*** Data for the task ***
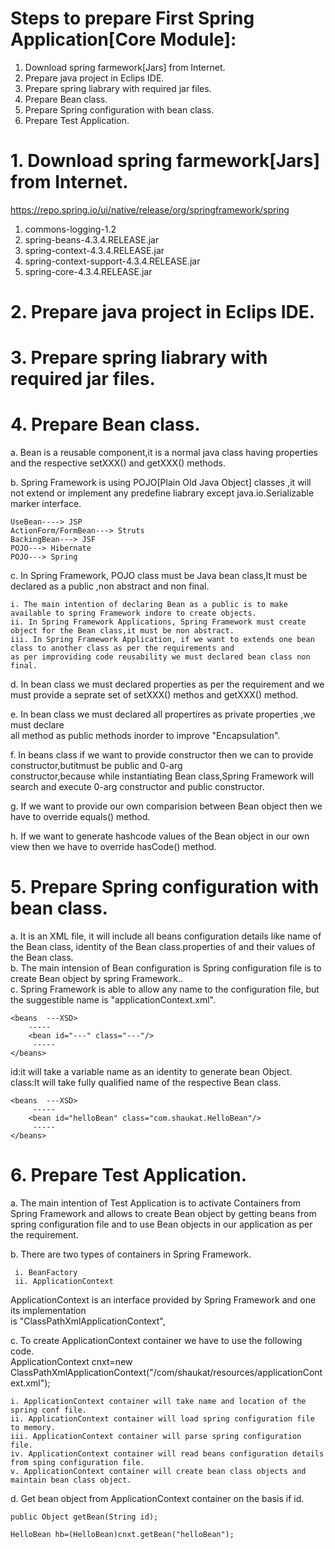 # Steps to prepare First Spring Application[Core Module]:

1. Download spring farmework[Jars] from Internet.  
2. Prepare java project in Eclips IDE.  
3. Prepare spring liabrary with required jar files.  
4. Prepare Bean class.  
5. Prepare Spring configuration with bean class.  
6. Prepare Test Application.  

# 1. Download spring farmework[Jars] from Internet.  

https://repo.spring.io/ui/native/release/org/springframework/spring

1. commons-logging-1.2  
2. spring-beans-4.3.4.RELEASE.jar
3. spring-context-4.3.4.RELEASE.jar  
4. spring-context-support-4.3.4.RELEASE.jar  
5. spring-core-4.3.4.RELEASE.jar  

# 2. Prepare java project in Eclips IDE.  

# 3. Prepare spring liabrary with required jar files.  

# 4. Prepare Bean class.  

a. Bean is a reusable component,it is a normal java class having properties and the respective setXXX() and getXXX() methods.  

b. Spring Framework is using POJO[Plain Old Java Object] classes ,it will not extend or implement any predefine liabrary except java.io.Serializable marker interface.  

    UseBean----> JSP  
    ActionForm/FormBean---> Struts  
    BackingBean---> JSF  
    POJO---> Hibernate  
    POJO---> Spring  
    
c. In Spring Framework, POJO class must be Java bean class,It must be declared as a public ,non abstract and non final.  
    
    i. The main intention of declaring Bean as a public is to make available to spring Framework indore to create objects.  
    ii. In Spring Framework Applications, Spring Framework must create object for the Bean class,it must be non abstract.  
    iii. In Spring Framework Application, if we want to extends one bean class to another class as per the requirements and   
    as per improviding code reusability we must declared bean class non final.  
    
d. In bean class we must declared properties as per the requirement and we must provide a seprate set of setXXX() methos and getXXX() method.  

e. In bean class we must declared all propertires as private properties ,we must declare  
all method as public methods inorder to improve "Encapsulation".  

f. In beans class if we want to provide constructor then we can to provide constructor,butitmust be public and 0-arg  
constructor,because while instantiating Bean class,Spring Framework will search and execute 0-arg constructor and public constructor.

g. If we want to provide our own comparision between Bean object then we have to override equals() method.  

h. If we want to generate hashcode values of the Bean object in our own view then we have to override hasCode() method.  

# 5. Prepare Spring configuration with bean class.  

a. It is an XML file, it will include all beans configuration details like name of the Bean class, identity of the Bean class.properties of and their values of the Bean class.  
b. The main intension of Bean configuration is Spring configuration file is to create Bean object by spring Framework..  
c. Spring Framework is able to allow any name to the configuration file, but the suggestible name is "applicationContext.xml".  
  
  
    <beans  ---XSD>  
        -----  
        <bean id="---" class="---"/>  
         -----  
    </beans>  

id:it will take a variable name as an identity to generate bean Object.  
class:It will take fully qualified name of the respective Bean class.  

    <beans  ---XSD>  
         -----  
        <bean id="helloBean" class="com.shaukat.HelloBean"/>  
         -----  
    </beans>  

# 6. Prepare Test Application.  

a. The main intention of Test Application is to activate Containers from Spring Framework and allows to create Bean object by getting beans from spring configuration file and to use Bean objects in our application as per the requirement.  


b. There are two types of containers in Spring Framework.  

     i. BeanFactory  
     ii. ApplicationContext
    
ApplicationContext is an interface provided by Spring Framework and one its implementation  
is "ClassPathXmlApplicationContext",  

c. To create ApplicationContext container we have to use the following code.  
    ApplicationContext cnxt=new ClassPathXmlApplicationContext("/com/shaukat/resources/applicationContext.xml");  
    
    i. ApplicationContext container will take name and location of the spring conf file.  
    ii. ApplicationContext container will load spring configuration file to memory.  
    iii. ApplicationContext container will parse spring configuration file.  
    iv. ApplicationContext container will read beans configuration details from sping configuration file.  
    v. ApplicationContext container will create bean class objects and maintain bean class object.  
    
d. Get bean object from ApplicationContext container on the basis if id.  

    public Object getBean(String id);  

    HelloBean hb=(HelloBean)cnxt.getBean("helloBean");  
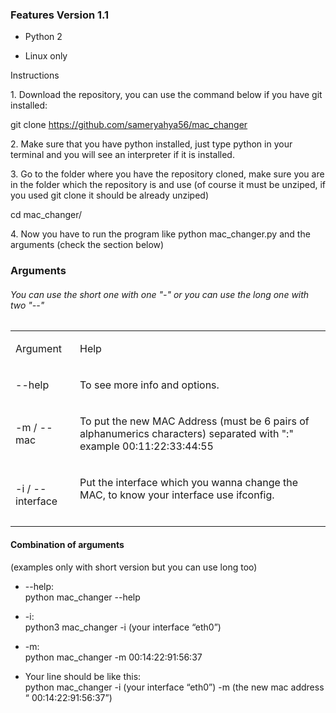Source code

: <h3 dir="ltr" >Features Version 1.1</h3>

<ul>
<li><p>Python 2</p>

</li>
<li><p>Linux only</p>

</li>
</ul>

<p>Instructions</p>

<p>1. Download the repository, you can use the command below if you have git installed:</p>

<p>git clone <a href="https://github.com/sameryahya56/mac_changer" >https://github.com/sameryahya56/mac_changer</a></p>

<p>2. Make sure that you have python installed, just type python in your terminal and you will see an interpreter if it is installed.</p>

<p>3. Go to the folder where you have the repository cloned, make sure you are in the folder which the repository is and use (of course it must be unziped, if you used git clone it should be already unziped)</p>

<p>cd mac_changer/</p>

<p>4. Now you have to run the program like python mac_changer.py and the arguments (check the section below)</p>

<h3 dir="ltr" >Arguments</h3>

<h6 dir="ltr" >You can use the short one with one "-" or you can use the long one with two "--"</h6>

<table ><colgroup><col ><col ></colgroup>
<tbody>
<tr>
<td><p>Argument</p></td>
<td><p>Help</p></td>
</tr>

<tr>
<td><p>--help</p></td>
<td><p>To see more info and options.</p></td>
</tr>

<tr>
<td><p>-m / --mac</p></td>
<td><p>To put the new MAC Address (must be 6 pairs of alphanumerics characters) separated with ":" example 00:11:22:33:44:55</p></td>
</tr>

<tr>
<td><p>-i / --interface</p></td>
<td><p>Put the interface which you wanna change the MAC, to know your interface use ifconfig.</p>

<br />
</td>
</tr>

</tbody>
</table>

<h4 dir="ltr" >Combination of arguments</h4>

<p>(examples only with short version but you can use long too)</p>

<ul>
<li><p>--help:<br />
python mac_changer --help</p>

</li>
<li><p>-i:<br />
python3 mac_changer -i (your interface “eth0”)</p>

</li>
<li><p>-m:<br />
python mac_changer -m 00:14:22:91:56:37 </p>

</li>
<li><p>Your line should be like this:<br />
python mac_changer -i (your interface “eth0”) -m (the new mac address “ 00:14:22:91:56:37”)</p>

</li>
</ul>

<br />
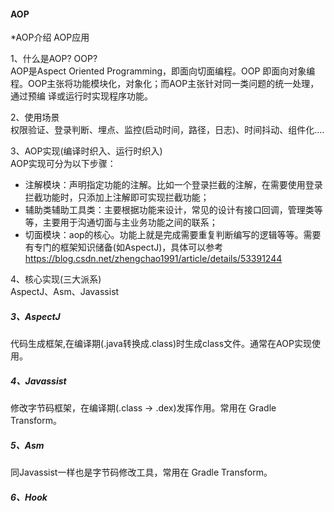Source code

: #### AOP

*AOP介绍
AOP应用


1、什么是AOP? OOP?   
AOP是Aspect Oriented Programming，即面向切面编程。OOP 即面向对象编程。OOP主张将功能模块化，对象化；而AOP主张针对同一类问题的统一处理，通过预编
译或运行时实现程序功能。

2、使用场景   
权限验证、登录判断、埋点、监控(启动时间，路径，日志)、时间抖动、组件化....

3、AOP实现(编译时织入、运行时织入)   
AOP实现可分为以下步骤：      
* 注解模块：声明指定功能的注解。比如一个登录拦截的注解，在需要使用登录拦截功能时，只添加上注解即可实现拦截功能；
* 辅助类辅助工具类：主要根据功能来设计，常见的设计有接口回调，管理类等等，主要用于沟通切面与主业务功能之间的联系；
* 切面模块：aop的核心。功能上就是完成需要重复判断编写的逻辑等等。需要有专门的框架知识储备(如AspectJ)，具体可以参考
  <https://blog.csdn.net/zhengchao1991/article/details/53391244>

4、核心实现(三大派系)  
AspectJ、Asm、Javassist

##### 3、AspectJ  
代码生成框架,在编译期(.java转换成.class)时生成class文件。通常在AOP实现使用。
[](AOP之AspectJ介绍.md)
[](AOP之AspectJ简单使用.md)

##### 4、Javassist   
修改字节码框架，在编译期(.class -> .dex)发挥作用。常用在 Gradle Transform。

##### 5、Asm   
同Javassist一样也是字节码修改工具，常用在 Gradle Transform。

##### 6、Hook  

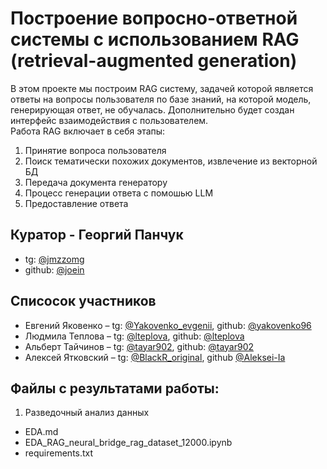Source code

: # Построение вопросно-ответной системы с использованием RAG (retrieval-augmented generation)

В этом проекте мы построим RAG систему, задачей которой является ответы на вопросы пользователя по базе знаний, на которой модель, генерирующая ответ, не обучалась. Дополнительно будет создан интерфейс взаимодействия с пользователем.  
Работа RAG включает в себя этапы:
1. Принятие вопроса пользователя
2. Поиск тематически похожих документов, извлечение из векторной БД
3. Передача документа генератору
4. Процесс генерации ответа с помошью LLM
5. Предоставление ответа



## Куратор - Георгий Панчук

* tg: [@jmzzomg](https://t.me/jmzzomg "Георгий")
* github: [@joein](github.com/joein "Георгий")

## Списосок участников

* Евгений Яковенко – tg: [@Yakovenko_evgenii](https://t.me/Yakovenko_evgenii "Евгений"), github: [@yakovenko96](https://github.com/yakovenko96 "Евгений")
* Людмила Теплова – tg: [@lteplova](https://t.me/lteplova "Людмила"), github: [@lteplova](https://github.com/lteplova "Людмила")
* Альберт Тайчинов – tg: [@tayar902](https://t.me/tayar902 "Альберт"), github: [@tayar902](https://github.com/tayar902 "Альберт")
* Алексей Ятковский – tg: [@BlackR_original](https://t.me/BlackR_original "Алексей"), github [@Aleksei-Ia](https://github.com/Aleksei-Ia "Алексей")


## Файлы с результатами работы:
1. Разведочный анализ данных
* EDA.md
* EDA_RAG_neural_bridge_rag_dataset_12000.ipynb
* requirements.txt
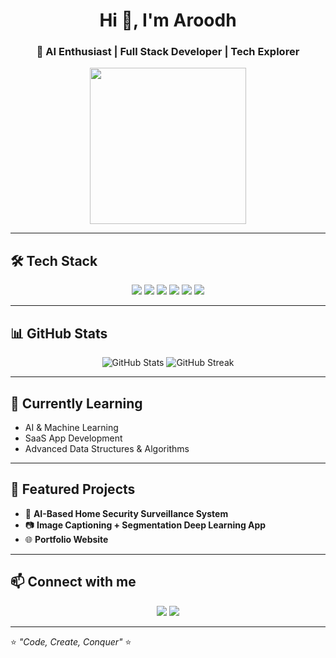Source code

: <!-- Header -->
<h1 align="center">Hi 👋, I'm Aroodh</h1>
<h3 align="center">🚀 AI Enthusiast | Full Stack Developer | Tech Explorer</h3>

<!-- Animated GIF -->
<p align="center">
  <img src="https://www.instagram.com/p/DDt-NzDJBt9PFTFOIyra_Ih0GixW5gdpHUE0KU0/?img_index=1" width="250"/>
</p>

---

## 🛠 Tech Stack
<p align="center">
  <img src="https://img.shields.io/badge/Python-3776AB?style=for-the-badge&logo=python&logoColor=white"/>
  <img src="https://img.shields.io/badge/JavaScript-F7DF1E?style=for-the-badge&logo=javascript&logoColor=black"/>
  <img src="https://img.shields.io/badge/React-20232A?style=for-the-badge&logo=react&logoColor=61DAFB"/>
  <img src="https://img.shields.io/badge/Node.js-43853D?style=for-the-badge&logo=node.js&logoColor=white"/>
  <img src="https://img.shields.io/badge/MySQL-005C84?style=for-the-badge&logo=mysql&logoColor=white"/>
  <img src="https://img.shields.io/badge/MongoDB-4EA94B?style=for-the-badge&logo=mongodb&logoColor=white"/>
</p>

---

## 📊 GitHub Stats
<p align="center">
  <img src="https://github-readme-stats.vercel.app/api?username=Aroodh&show_icons=true&theme=radical" alt="GitHub Stats"/>
  <img src="https://github-readme-streak-stats.herokuapp.com/?user=Aroodh&theme=radical" alt="GitHub Streak"/>
</p>

---

## 🌱 Currently Learning
- AI & Machine Learning
- SaaS App Development
- Advanced Data Structures & Algorithms

---

## 🚀 Featured Projects
- 🔐 **AI-Based Home Security Surveillance System**
- 📷 **Image Captioning + Segmentation Deep Learning App**
- 🌐 **Portfolio Website**

---

## 📫 Connect with me
<p align="center">
  <a href="https://www.linkedin.com/in/aroodh-k-021063287/"><img src="https://img.shields.io/badge/LinkedIn-blue?style=for-the-badge&logo=linkedin"/></a>
  <a href="mailto:aroodhkalloli2003@gmail.com"><img src="https://img.shields.io/badge/Email-red?style=for-the-badge&logo=gmail&logoColor=white"/></a>
</p>

---

⭐️ *"Code, Create, Conquer"* ⭐️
*** End of Data for the task ***
• _Problem description_: Among the entries above, copy exactly only the lines starting with the one containing "d. In bean class" and going through the one containing "f. In beans", both ends included.

• _Answer for the task_:
d. In bean class we must declared properties as per the requirement and we must provide a seprate set of setXXX() methos and getXXX() method.  

e. In bean class we must declared all propertires as private properties ,we must declare  
all method as public methods inorder to improve "Encapsulation".  

f. In beans class if we want to provide constructor then we can to provide constructor,butitmust be public and 0-arg  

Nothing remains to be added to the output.